Information:
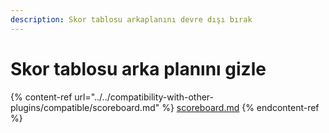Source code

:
 ```yaml
---
description: Skor tablosu arkaplanını devre dışı bırak
---
```


# Skor tablosu arka planını gizle

{% content-ref url="../../compatibility-with-other-plugins/compatible/scoreboard.md" %}
[scoreboard.md](../../compatibility-with-other-plugins/compatible/scoreboard.md)
{% endcontent-ref %}
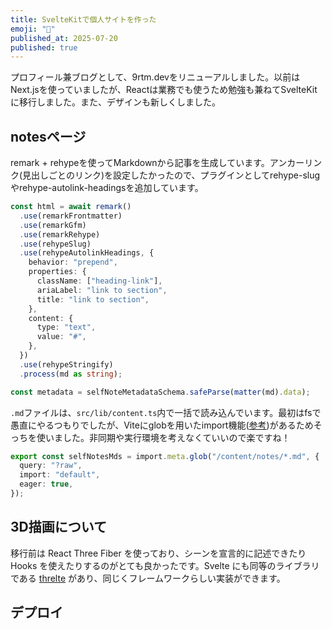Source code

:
 ```yaml
---
title: SvelteKitで個人サイトを作った
emoji: "📒"
published_at: 2025-07-20
published: true
---
```


プロフィール兼ブログとして、9rtm.devをリニューアルしました。以前はNext.jsを使っていましたが、Reactは業務でも使うため勉強も兼ねてSvelteKitに移行しました。また、デザインも新しくしました。

## notesページ

remark + rehypeを使ってMarkdownから記事を生成しています。アンカーリンク(見出しごとのリンク)を設定したかったので、プラグインとしてrehype-slugやrehype-autolink-headingsを追加しています。

```ts
const html = await remark()
  .use(remarkFrontmatter)
  .use(remarkGfm)
  .use(remarkRehype)
  .use(rehypeSlug)
  .use(rehypeAutolinkHeadings, {
    behavior: "prepend",
    properties: {
      className: ["heading-link"],
      ariaLabel: "link to section",
      title: "link to section",
    },
    content: {
      type: "text",
      value: "#",
    },
  })
  .use(rehypeStringify)
  .process(md as string);

const metadata = selfNoteMetadataSchema.safeParse(matter(md).data);
```

`.md`ファイルは、`src/lib/content.ts`内で一括で読み込んでいます。最初はfsで愚直にやるつもりでしたが、Viteにglobを用いたimport機能([参考](https://vite.dev/guide/features.html#glob-import))があるためそっちを使いました。非同期や実行環境を考えなくていいので楽ですね！

```ts
export const selfNotesMds = import.meta.glob("/content/notes/*.md", {
  query: "?raw",
  import: "default",
  eager: true,
});
```

## 3D描画について

移行前は React Three Fiber を使っており、シーンを宣言的に記述できたり Hooks を使えたりするのがとても良かったです。Svelte にも同等のライブラリである [threlte](https://threlte.xyz/) があり、同じくフレームワークらしい実装ができます。

## デプロイ
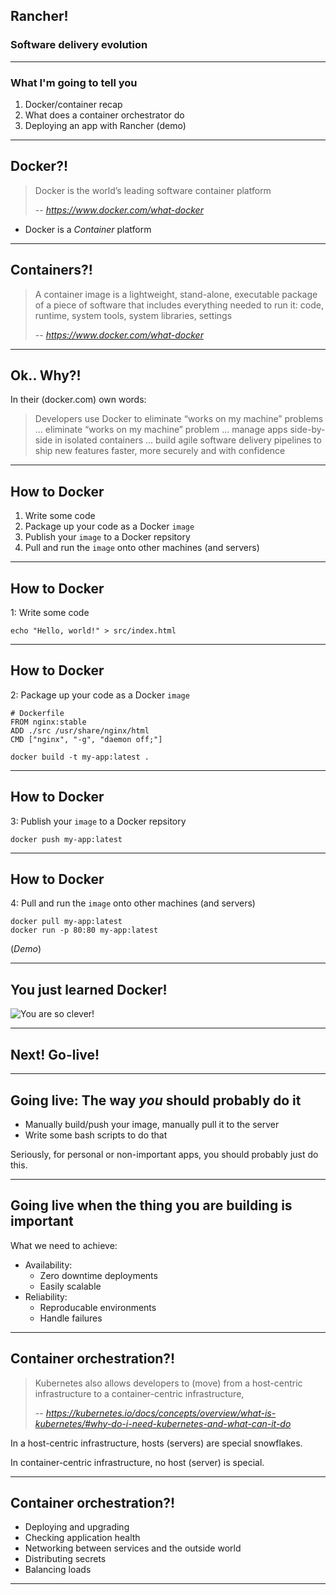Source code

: ## Rancher!

### Software delivery evolution

---

### What I'm going to tell you

  1. Docker/container recap
  2. What does a container orchestrator do
  3. Deploying an app with Rancher (demo)

---

## Docker?!

> Docker is the world’s leading software container platform
>
> -- <cite>https://www.docker.com/what-docker</cite>

- Docker is a *Container* platform

---

## Containers?!

> A container image is a lightweight, stand-alone, executable package of a piece of software that includes everything needed to run it: code, runtime, system tools, system libraries, settings
>
> -- <cite>https://www.docker.com/what-docker</cite>

---

## Ok.. Why?!

In their (docker.com) own words:

> Developers use Docker to eliminate “works on my machine” problems
> ...
> eliminate “works on my machine” problem
> ...
>  manage apps side-by-side in isolated containers
> ...
> build agile software delivery pipelines to ship new features faster, more securely and with confidence

---

## How to Docker

1. Write some code
2. Package up your code as a Docker `image`
3.  Publish your `image` to a Docker repsitory
4. Pull and run the `image` onto other machines (and servers)

---

## How to Docker

1: Write some code

```
echo "Hello, world!" > src/index.html
```

---

## How to Docker

2: Package up your code as a Docker `image`

```
# Dockerfile
FROM nginx:stable
ADD ./src /usr/share/nginx/html
CMD ["nginx", "-g", "daemon off;"]
```

```
docker build -t my-app:latest .
```

---

## How to Docker

3:  Publish your `image` to a Docker repsitory

```
docker push my-app:latest
```

---

## How to Docker

4: Pull and run the `image` onto other machines (and servers)

```
docker pull my-app:latest
docker run -p 80:80 my-app:latest
```

(*Demo*)

---

## You just learned Docker!

![You are so clever!](https://img.4plebs.org/boards/pol/image/1458/00/1458008739837.jpg)

---

## Next! Go-live!

---

## Going live: The way *you* should probably do it

- Manually build/push your image, manually pull it to the server
- Write some bash scripts to do that

Seriously, for personal or non-important apps, you should probably just do this.

---

## Going live when the thing you are building is important

What we need to achieve:

- Availability:
  - Zero downtime deployments
  - Easily scalable
- Reliability:
  - Reproducable environments
  - Handle failures

---

## Container orchestration?!

> Kubernetes also allows developers to (move) from a host-centric infrastructure to a container-centric infrastructure,
>
> -- <cite>https://kubernetes.io/docs/concepts/overview/what-is-kubernetes/#why-do-i-need-kubernetes-and-what-can-it-do</cite>

In a host-centric infrastructure, hosts (servers) are special snowflakes.

In container-centric infrastructure, no host (server) is special.

---

## Container orchestration?!

- Deploying and upgrading
- Checking application health
- Networking between services and the outside world
- Distributing secrets
- Balancing loads

---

Exercise details: Please copy out the whole listing exactly as it stands, minus the pictures.

Solution for this exercise:
Source code

:
 ```yaml
---
description: Skor tablosu arkaplanını devre dışı bırak
---
```


# Skor tablosu arka planını gizle

{% content-ref url="../../compatibility-with-other-plugins/compatible/scoreboard.md" %}
[scoreboard.md](../../compatibility-with-other-plugins/compatible/scoreboard.md)
{% endcontent-ref %}
Source code

:
 ```yaml
---
title: SvelteKitで個人サイトを作った
emoji: "📒"
published_at: 2025-07-20
published: true
---
```


プロフィール兼ブログとして、9rtm.devをリニューアルしました。以前はNext.jsを使っていましたが、Reactは業務でも使うため勉強も兼ねてSvelteKitに移行しました。また、デザインも新しくしました。

## notesページ

remark + rehypeを使ってMarkdownから記事を生成しています。アンカーリンク(見出しごとのリンク)を設定したかったので、プラグインとしてrehype-slugやrehype-autolink-headingsを追加しています。

```ts
const html = await remark()
  .use(remarkFrontmatter)
  .use(remarkGfm)
  .use(remarkRehype)
  .use(rehypeSlug)
  .use(rehypeAutolinkHeadings, {
    behavior: "prepend",
    properties: {
      className: ["heading-link"],
      ariaLabel: "link to section",
      title: "link to section",
    },
    content: {
      type: "text",
      value: "#",
    },
  })
  .use(rehypeStringify)
  .process(md as string);

const metadata = selfNoteMetadataSchema.safeParse(matter(md).data);
```

`.md`ファイルは、`src/lib/content.ts`内で一括で読み込んでいます。最初はfsで愚直にやるつもりでしたが、Viteにglobを用いたimport機能([参考](https://vite.dev/guide/features.html#glob-import))があるためそっちを使いました。非同期や実行環境を考えなくていいので楽ですね！

```ts
export const selfNotesMds = import.meta.glob("/content/notes/*.md", {
  query: "?raw",
  import: "default",
  eager: true,
});
```

## 3D描画について

移行前は React Three Fiber を使っており、シーンを宣言的に記述できたり Hooks を使えたりするのがとても良かったです。Svelte にも同等のライブラリである [threlte](https://threlte.xyz/) があり、同じくフレームワークらしい実装ができます。

## デプロイ
Source code

: ## Rancher!

### Software delivery evolution

---

### What I'm going to tell you

  1. Docker/container recap
  2. What does a container orchestrator do
  3. Deploying an app with Rancher (demo)

---

## Docker?!

> Docker is the world’s leading software container platform
>
> -- <cite>https://www.docker.com/what-docker</cite>

- Docker is a *Container* platform

---

## Containers?!

> A container image is a lightweight, stand-alone, executable package of a piece of software that includes everything needed to run it: code, runtime, system tools, system libraries, settings
>
> -- <cite>https://www.docker.com/what-docker</cite>

---

## Ok.. Why?!

In their (docker.com) own words:

> Developers use Docker to eliminate “works on my machine” problems
> ...
> eliminate “works on my machine” problem
> ...
>  manage apps side-by-side in isolated containers
> ...
> build agile software delivery pipelines to ship new features faster, more securely and with confidence

---

## How to Docker

1. Write some code
2. Package up your code as a Docker `image`
3.  Publish your `image` to a Docker repsitory
4. Pull and run the `image` onto other machines (and servers)

---

## How to Docker

1: Write some code

```
echo "Hello, world!" > src/index.html
```

---

## How to Docker

2: Package up your code as a Docker `image`

```
# Dockerfile
FROM nginx:stable
ADD ./src /usr/share/nginx/html
CMD ["nginx", "-g", "daemon off;"]
```

```
docker build -t my-app:latest .
```

---

## How to Docker

3:  Publish your `image` to a Docker repsitory

```
docker push my-app:latest
```

---

## How to Docker

4: Pull and run the `image` onto other machines (and servers)

```
docker pull my-app:latest
docker run -p 80:80 my-app:latest
```

(*Demo*)

---

## You just learned Docker!

![You are so clever!](https://img.4plebs.org/boards/pol/image/1458/00/1458008739837.jpg)

---

## Next! Go-live!

---

## Going live: The way *you* should probably do it

- Manually build/push your image, manually pull it to the server
- Write some bash scripts to do that

Seriously, for personal or non-important apps, you should probably just do this.

---

## Going live when the thing you are building is important

What we need to achieve:

- Availability:
  - Zero downtime deployments
  - Easily scalable
- Reliability:
  - Reproducable environments
  - Handle failures

---

## Container orchestration?!

> Kubernetes also allows developers to (move) from a host-centric infrastructure to a container-centric infrastructure,
>
> -- <cite>https://kubernetes.io/docs/concepts/overview/what-is-kubernetes/#why-do-i-need-kubernetes-and-what-can-it-do</cite>

In a host-centric infrastructure, hosts (servers) are special snowflakes.

In container-centric infrastructure, no host (server) is special.

---

## Container orchestration?!

- Deploying and upgrading
- Checking application health
- Networking between services and the outside world
- Distributing secrets
- Balancing loads

---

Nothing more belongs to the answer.